▶ _TASK_
Reproduce the line containing "curated dataset. Therefore" and every line after it through the end of the records. Include nothing else.

Records excerpted from a collection
+-------+

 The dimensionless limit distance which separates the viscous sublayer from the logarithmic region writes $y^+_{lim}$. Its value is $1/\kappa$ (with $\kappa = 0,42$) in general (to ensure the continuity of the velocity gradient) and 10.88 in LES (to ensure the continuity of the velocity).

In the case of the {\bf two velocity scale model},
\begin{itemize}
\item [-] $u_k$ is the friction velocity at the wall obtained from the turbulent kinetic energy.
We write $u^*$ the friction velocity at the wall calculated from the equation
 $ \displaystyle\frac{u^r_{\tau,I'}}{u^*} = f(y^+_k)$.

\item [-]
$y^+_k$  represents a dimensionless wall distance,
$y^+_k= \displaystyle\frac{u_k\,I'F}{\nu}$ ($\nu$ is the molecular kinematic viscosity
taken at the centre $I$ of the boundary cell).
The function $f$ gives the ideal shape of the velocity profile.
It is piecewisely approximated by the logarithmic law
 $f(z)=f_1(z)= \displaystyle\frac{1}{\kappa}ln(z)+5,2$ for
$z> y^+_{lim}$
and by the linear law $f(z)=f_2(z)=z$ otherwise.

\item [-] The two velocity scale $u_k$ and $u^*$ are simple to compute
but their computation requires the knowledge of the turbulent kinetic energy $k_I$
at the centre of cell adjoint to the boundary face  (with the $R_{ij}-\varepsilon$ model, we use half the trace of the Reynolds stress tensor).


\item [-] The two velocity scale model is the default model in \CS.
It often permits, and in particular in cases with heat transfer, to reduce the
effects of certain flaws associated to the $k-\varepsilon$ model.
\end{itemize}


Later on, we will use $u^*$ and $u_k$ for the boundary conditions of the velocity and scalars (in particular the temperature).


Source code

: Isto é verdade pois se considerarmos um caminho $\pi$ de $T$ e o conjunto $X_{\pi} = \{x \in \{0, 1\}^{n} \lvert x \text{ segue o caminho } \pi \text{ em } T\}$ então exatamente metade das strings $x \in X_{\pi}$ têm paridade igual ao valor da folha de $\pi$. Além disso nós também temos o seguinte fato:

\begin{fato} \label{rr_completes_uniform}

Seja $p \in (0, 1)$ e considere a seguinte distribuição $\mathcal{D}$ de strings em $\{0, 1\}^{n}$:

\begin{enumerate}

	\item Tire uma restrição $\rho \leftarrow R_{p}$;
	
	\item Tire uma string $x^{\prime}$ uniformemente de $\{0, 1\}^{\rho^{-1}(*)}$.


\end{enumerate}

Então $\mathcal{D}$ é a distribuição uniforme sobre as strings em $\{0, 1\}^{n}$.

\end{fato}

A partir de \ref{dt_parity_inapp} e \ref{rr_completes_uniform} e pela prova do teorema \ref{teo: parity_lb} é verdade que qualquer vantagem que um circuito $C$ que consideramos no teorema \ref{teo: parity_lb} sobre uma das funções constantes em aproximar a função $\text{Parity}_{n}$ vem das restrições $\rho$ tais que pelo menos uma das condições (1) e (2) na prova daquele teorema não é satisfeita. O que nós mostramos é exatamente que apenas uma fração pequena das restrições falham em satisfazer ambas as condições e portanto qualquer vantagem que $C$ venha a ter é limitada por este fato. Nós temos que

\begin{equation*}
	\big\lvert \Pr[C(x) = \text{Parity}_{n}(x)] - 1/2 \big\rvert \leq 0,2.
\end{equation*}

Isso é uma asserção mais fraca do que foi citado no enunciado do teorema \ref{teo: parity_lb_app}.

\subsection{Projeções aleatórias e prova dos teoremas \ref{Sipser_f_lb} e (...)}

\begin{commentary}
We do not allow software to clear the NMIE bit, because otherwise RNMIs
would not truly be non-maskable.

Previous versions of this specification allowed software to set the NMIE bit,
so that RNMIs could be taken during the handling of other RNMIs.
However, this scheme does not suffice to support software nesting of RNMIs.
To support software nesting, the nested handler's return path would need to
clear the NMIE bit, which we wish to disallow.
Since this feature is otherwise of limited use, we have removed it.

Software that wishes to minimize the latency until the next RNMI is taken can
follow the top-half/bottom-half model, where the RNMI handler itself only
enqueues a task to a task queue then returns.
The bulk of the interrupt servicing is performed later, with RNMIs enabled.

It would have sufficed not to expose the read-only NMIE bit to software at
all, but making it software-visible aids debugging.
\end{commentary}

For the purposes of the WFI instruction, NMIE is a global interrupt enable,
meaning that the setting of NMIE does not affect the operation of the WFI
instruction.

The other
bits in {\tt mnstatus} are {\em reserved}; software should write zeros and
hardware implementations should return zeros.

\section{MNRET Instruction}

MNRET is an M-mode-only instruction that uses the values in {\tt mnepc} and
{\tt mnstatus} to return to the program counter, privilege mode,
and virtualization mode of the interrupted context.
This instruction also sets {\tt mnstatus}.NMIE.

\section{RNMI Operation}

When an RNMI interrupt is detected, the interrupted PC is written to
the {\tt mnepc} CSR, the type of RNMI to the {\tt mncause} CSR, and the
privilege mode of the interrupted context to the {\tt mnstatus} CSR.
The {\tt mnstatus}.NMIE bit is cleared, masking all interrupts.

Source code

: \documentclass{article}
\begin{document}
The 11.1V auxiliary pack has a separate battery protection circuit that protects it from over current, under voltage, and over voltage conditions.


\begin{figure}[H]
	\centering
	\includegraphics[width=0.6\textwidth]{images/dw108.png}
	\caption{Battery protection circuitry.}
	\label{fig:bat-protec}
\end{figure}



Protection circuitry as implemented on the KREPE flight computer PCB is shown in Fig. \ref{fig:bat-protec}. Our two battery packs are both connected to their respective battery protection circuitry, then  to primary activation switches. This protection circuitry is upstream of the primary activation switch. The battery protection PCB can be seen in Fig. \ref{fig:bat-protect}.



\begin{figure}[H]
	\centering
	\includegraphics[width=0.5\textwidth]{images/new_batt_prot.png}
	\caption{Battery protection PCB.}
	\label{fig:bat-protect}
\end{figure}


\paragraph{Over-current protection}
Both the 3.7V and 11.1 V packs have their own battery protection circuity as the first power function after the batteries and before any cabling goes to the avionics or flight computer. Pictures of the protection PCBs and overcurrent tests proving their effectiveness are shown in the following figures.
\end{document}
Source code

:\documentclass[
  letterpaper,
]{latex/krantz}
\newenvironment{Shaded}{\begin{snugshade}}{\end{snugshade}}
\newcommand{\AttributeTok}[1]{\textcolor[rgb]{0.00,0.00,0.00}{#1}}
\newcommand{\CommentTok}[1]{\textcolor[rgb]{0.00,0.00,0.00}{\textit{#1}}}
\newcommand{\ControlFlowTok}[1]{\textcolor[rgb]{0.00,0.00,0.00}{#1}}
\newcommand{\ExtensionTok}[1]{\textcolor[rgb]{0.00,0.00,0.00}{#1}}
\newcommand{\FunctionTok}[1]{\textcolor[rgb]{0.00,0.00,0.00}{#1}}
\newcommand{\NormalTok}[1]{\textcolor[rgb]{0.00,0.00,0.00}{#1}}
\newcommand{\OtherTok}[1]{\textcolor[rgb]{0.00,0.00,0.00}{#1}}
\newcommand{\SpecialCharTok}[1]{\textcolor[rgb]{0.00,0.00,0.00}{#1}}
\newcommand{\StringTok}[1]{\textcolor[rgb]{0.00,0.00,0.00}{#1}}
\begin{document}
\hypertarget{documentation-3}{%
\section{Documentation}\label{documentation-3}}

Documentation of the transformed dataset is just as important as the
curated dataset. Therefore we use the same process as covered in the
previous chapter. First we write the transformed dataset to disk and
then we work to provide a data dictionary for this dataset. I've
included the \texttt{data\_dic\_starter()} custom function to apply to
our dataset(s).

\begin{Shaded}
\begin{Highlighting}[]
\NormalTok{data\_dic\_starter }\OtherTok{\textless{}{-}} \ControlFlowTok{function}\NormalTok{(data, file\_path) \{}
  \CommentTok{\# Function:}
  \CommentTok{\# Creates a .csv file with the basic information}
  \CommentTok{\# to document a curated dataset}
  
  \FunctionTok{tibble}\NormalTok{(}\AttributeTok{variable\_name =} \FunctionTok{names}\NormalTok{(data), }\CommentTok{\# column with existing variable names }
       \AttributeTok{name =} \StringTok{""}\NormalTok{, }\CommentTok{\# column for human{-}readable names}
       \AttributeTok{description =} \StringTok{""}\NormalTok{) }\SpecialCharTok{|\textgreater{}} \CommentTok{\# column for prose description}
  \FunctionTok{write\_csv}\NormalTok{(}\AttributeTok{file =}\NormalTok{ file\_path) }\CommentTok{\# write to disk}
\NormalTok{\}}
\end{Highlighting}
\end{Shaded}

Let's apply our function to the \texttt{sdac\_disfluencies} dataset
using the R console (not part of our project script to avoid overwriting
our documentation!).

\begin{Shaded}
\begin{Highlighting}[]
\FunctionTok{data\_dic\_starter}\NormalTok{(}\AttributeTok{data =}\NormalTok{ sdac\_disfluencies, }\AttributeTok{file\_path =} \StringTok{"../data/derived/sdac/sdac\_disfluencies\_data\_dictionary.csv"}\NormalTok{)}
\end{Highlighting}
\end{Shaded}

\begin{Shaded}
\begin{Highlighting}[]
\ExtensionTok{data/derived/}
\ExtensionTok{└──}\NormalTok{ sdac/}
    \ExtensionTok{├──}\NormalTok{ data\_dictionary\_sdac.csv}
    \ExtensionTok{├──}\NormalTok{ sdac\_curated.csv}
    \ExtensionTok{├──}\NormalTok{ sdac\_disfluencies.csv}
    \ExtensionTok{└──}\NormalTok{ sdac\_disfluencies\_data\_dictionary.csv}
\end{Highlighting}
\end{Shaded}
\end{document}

+-------+

▶ _EXERCISE RESULT_
curated dataset. Therefore we use the same process as covered in the
previous chapter. First we write the transformed dataset to disk and
then we work to provide a data dictionary for this dataset. I've
included the \texttt{data\_dic\_starter()} custom function to apply to
our dataset(s).

\begin{Shaded}
\begin{Highlighting}[]
\NormalTok{data\_dic\_starter }\OtherTok{\textless{}{-}} \ControlFlowTok{function}\NormalTok{(data, file\_path) \{}
  \CommentTok{\# Function:}
  \CommentTok{\# Creates a .csv file with the basic information}
  \CommentTok{\# to document a curated dataset}
  
  \FunctionTok{tibble}\NormalTok{(}\AttributeTok{variable\_name =} \FunctionTok{names}\NormalTok{(data), }\CommentTok{\# column with existing variable names }
       \AttributeTok{name =} \StringTok{""}\NormalTok{, }\CommentTok{\# column for human{-}readable names}
       \AttributeTok{description =} \StringTok{""}\NormalTok{) }\SpecialCharTok{|\textgreater{}} \CommentTok{\# column for prose description}
  \FunctionTok{write\_csv}\NormalTok{(}\AttributeTok{file =}\NormalTok{ file\_path) }\CommentTok{\# write to disk}
\NormalTok{\}}
\end{Highlighting}
\end{Shaded}

Let's apply our function to the \texttt{sdac\_disfluencies} dataset
using the R console (not part of our project script to avoid overwriting
our documentation!).

\begin{Shaded}
\begin{Highlighting}[]
\FunctionTok{data\_dic\_starter}\NormalTok{(}\AttributeTok{data =}\NormalTok{ sdac\_disfluencies, }\AttributeTok{file\_path =} \StringTok{"../data/derived/sdac/sdac\_disfluencies\_data\_dictionary.csv"}\NormalTok{)}
\end{Highlighting}
\end{Shaded}

\begin{Shaded}
\begin{Highlighting}[]
\ExtensionTok{data/derived/}
\ExtensionTok{└──}\NormalTok{ sdac/}
    \ExtensionTok{├──}\NormalTok{ data\_dictionary\_sdac.csv}
    \ExtensionTok{├──}\NormalTok{ sdac\_curated.csv}
    \ExtensionTok{├──}\NormalTok{ sdac\_disfluencies.csv}
    \ExtensionTok{└──}\NormalTok{ sdac\_disfluencies\_data\_dictionary.csv}
\end{Highlighting}
\end{Shaded}
\end{document}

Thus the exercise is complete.